*WORK INSTRUCTION*. The following listing has lines to check for the word "operatorname"; give only the number of lines that contain it.
BEGIN RECORDED INFORMATION
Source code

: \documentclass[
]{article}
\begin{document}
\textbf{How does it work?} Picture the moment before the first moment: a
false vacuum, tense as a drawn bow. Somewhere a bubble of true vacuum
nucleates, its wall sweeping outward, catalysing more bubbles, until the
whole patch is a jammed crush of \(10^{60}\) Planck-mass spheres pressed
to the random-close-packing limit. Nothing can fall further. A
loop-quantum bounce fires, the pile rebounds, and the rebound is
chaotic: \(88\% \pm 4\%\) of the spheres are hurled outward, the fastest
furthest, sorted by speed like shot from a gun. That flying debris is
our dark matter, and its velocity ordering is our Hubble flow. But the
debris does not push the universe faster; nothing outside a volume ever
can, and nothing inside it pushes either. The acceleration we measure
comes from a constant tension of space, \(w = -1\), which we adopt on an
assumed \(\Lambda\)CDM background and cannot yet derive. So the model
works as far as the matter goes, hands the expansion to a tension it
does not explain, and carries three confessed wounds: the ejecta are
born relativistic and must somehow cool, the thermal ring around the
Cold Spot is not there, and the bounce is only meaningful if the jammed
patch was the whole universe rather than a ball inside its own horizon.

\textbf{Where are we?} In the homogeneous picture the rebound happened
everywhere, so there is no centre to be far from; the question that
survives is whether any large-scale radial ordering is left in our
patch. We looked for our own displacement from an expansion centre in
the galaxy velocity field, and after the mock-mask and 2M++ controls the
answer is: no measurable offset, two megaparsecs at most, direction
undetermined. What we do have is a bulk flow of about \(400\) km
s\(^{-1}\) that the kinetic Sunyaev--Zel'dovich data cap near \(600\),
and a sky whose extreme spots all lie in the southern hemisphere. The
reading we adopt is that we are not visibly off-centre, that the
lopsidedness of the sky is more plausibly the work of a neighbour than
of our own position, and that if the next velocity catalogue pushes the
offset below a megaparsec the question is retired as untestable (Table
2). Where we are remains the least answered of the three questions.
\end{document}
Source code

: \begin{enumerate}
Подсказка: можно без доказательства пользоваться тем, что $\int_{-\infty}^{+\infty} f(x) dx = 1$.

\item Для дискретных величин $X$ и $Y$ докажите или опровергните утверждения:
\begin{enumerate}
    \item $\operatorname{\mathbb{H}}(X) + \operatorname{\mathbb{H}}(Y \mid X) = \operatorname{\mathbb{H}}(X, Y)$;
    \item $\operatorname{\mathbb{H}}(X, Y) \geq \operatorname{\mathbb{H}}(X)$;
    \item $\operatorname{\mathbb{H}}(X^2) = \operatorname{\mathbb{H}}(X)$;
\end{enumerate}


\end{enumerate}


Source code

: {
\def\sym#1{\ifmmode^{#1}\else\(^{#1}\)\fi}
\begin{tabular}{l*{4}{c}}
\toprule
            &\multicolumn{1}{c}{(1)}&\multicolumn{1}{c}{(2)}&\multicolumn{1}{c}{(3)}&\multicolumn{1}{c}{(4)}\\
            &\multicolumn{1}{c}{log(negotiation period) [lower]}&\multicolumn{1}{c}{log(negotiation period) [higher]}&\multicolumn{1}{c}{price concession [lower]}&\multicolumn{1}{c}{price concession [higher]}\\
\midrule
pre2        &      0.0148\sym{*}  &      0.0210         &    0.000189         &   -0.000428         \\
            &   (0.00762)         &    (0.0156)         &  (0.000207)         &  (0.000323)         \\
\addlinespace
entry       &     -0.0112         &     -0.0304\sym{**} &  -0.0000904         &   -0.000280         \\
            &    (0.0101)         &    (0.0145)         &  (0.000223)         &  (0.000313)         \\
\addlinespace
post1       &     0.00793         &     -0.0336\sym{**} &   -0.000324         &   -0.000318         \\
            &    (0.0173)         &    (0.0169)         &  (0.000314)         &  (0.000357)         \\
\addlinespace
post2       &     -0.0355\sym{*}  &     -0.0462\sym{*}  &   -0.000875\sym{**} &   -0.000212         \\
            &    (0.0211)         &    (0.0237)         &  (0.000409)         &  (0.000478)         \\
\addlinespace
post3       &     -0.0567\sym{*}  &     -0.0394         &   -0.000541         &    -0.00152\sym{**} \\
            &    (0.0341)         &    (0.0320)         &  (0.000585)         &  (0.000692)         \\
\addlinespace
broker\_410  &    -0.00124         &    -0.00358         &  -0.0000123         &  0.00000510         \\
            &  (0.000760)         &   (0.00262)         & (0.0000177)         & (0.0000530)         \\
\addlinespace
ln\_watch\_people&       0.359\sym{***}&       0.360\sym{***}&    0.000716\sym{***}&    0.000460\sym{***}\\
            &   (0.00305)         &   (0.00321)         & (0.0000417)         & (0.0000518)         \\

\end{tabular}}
END RECORDED INFORMATION
*TASK RESULT*. 3